You Are What You Tweet: Tracking Public Health Trends from Twitter Messages

by Phil Sneiderman, John Hopkins University

Johns Hopkins University researchers have developed software that can track public health trends using Twitter feeds. Researchers Mark Dredze and Michael J. Paul analyzed 2 billion tweets posted between May 2009 and October 2010 and used software to filter out the 1.5 million messages that referenced public health issues.

The software disregards tweets that do not relate directly to a user’s health, even if it contains a word commonly used in a health context. In about 200,000 of the health-related tweets, the researchers were able to draw on user-provided public information to identify the geographic state from which the message was sent, enabling them to track some trends by time and place, such as when the allergy and flu seasons peaked in various parts of the country.

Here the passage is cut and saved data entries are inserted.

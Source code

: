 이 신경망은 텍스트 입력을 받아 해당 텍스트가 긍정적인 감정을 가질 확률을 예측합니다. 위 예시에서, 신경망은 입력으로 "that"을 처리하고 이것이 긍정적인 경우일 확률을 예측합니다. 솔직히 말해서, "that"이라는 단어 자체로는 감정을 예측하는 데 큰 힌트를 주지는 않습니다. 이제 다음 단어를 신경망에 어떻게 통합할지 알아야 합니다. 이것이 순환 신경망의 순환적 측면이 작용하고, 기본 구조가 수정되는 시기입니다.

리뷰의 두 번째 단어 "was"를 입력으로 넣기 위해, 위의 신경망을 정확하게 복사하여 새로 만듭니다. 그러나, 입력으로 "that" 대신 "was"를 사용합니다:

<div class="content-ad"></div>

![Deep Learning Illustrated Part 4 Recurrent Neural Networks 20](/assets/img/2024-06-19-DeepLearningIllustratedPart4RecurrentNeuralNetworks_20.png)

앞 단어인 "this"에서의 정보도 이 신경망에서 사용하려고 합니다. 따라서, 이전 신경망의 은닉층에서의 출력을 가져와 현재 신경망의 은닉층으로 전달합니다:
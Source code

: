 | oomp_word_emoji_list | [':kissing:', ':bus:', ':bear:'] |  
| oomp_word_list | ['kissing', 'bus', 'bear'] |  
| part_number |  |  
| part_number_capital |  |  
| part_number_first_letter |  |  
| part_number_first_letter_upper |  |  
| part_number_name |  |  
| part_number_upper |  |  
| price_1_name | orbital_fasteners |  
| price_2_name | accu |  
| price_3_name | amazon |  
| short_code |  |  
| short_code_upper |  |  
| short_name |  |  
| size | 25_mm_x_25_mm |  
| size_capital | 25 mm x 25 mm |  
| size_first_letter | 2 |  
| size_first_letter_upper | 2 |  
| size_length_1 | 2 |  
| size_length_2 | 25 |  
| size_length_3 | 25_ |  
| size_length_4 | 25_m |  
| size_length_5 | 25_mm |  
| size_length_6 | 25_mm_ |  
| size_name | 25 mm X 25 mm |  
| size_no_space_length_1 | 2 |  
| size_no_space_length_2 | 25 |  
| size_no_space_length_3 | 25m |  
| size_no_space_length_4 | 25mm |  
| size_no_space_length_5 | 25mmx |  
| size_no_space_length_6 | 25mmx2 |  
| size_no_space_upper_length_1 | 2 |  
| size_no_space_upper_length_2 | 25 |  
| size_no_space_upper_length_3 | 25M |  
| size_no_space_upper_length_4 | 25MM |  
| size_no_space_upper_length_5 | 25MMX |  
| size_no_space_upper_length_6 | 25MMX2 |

“Our goal was to find out whether Twitter posts could be a useful source of public health information,” Dredze says. “There have been some narrow studies using Twitter posts, for example, to track the flu,” Dredze said. “But to our knowledge, no one has ever used tweets to look at as many health issues as we did.”  “In some cases, we probably learned some things that even the tweeters’ doctors were not aware of, like which over-the-counter medicines the posters were using to treat their symptoms at home.”

The researchers say that future studies of tweets could uncover even more useful data, not only about posters’ medical problems but also about public perceptions concerning illnesses, medications, and other health issues.